What is expected: Below are records; copy every line in them that holds the word "distributed".

Extracted records:
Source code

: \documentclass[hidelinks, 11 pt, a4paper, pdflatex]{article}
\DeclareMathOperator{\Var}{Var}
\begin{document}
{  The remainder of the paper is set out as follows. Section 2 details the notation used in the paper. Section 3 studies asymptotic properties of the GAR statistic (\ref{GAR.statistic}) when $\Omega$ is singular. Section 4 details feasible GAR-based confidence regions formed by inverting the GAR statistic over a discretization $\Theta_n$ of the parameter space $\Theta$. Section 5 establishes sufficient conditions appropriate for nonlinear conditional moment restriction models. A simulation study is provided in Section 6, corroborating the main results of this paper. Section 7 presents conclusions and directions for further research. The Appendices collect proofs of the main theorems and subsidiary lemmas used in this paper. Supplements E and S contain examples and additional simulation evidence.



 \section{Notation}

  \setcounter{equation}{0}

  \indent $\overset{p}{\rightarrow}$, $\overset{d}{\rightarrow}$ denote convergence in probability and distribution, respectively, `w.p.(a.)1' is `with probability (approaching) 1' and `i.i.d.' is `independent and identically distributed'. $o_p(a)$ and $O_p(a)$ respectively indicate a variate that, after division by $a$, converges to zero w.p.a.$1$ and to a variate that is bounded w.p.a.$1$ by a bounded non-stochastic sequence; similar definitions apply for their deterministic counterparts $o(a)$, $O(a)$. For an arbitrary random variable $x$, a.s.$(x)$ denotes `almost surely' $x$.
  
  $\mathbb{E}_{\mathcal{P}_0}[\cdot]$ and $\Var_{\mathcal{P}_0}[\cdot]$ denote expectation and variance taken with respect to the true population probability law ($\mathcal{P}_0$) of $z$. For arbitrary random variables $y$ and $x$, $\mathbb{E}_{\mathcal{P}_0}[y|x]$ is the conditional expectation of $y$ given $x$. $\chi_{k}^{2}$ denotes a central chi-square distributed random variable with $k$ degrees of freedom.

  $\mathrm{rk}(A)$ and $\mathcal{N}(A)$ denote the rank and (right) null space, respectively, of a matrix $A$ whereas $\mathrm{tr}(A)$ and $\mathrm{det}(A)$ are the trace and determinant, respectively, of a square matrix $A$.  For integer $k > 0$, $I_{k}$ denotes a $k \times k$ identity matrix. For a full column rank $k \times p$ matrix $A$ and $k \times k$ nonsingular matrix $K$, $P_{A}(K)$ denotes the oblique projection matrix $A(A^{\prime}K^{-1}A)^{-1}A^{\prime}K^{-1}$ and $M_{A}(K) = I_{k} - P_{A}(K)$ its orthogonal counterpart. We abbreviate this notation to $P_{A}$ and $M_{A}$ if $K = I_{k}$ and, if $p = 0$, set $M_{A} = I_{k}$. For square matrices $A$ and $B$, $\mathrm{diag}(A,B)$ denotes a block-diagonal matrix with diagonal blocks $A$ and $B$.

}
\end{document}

Task solution:
  \indent $\overset{p}{\rightarrow}$, $\overset{d}{\rightarrow}$ denote convergence in probability and distribution, respectively, `w.p.(a.)1' is `with probability (approaching) 1' and `i.i.d.' is `independent and identically distributed'. $o_p(a)$ and $O_p(a)$ respectively indicate a variate that, after division by $a$, converges to zero w.p.a.$1$ and to a variate that is bounded w.p.a.$1$ by a bounded non-stochastic sequence; similar definitions apply for their deterministic counterparts $o(a)$, $O(a)$. For an arbitrary random variable $x$, a.s.$(x)$ denotes `almost surely' $x$.
  $\mathbb{E}_{\mathcal{P}_0}[\cdot]$ and $\Var_{\mathcal{P}_0}[\cdot]$ denote expectation and variance taken with respect to the true population probability law ($\mathcal{P}_0$) of $z$. For arbitrary random variables $y$ and $x$, $\mathbb{E}_{\mathcal{P}_0}[y|x]$ is the conditional expectation of $y$ given $x$. $\chi_{k}^{2}$ denotes a central chi-square distributed random variable with $k$ degrees of freedom.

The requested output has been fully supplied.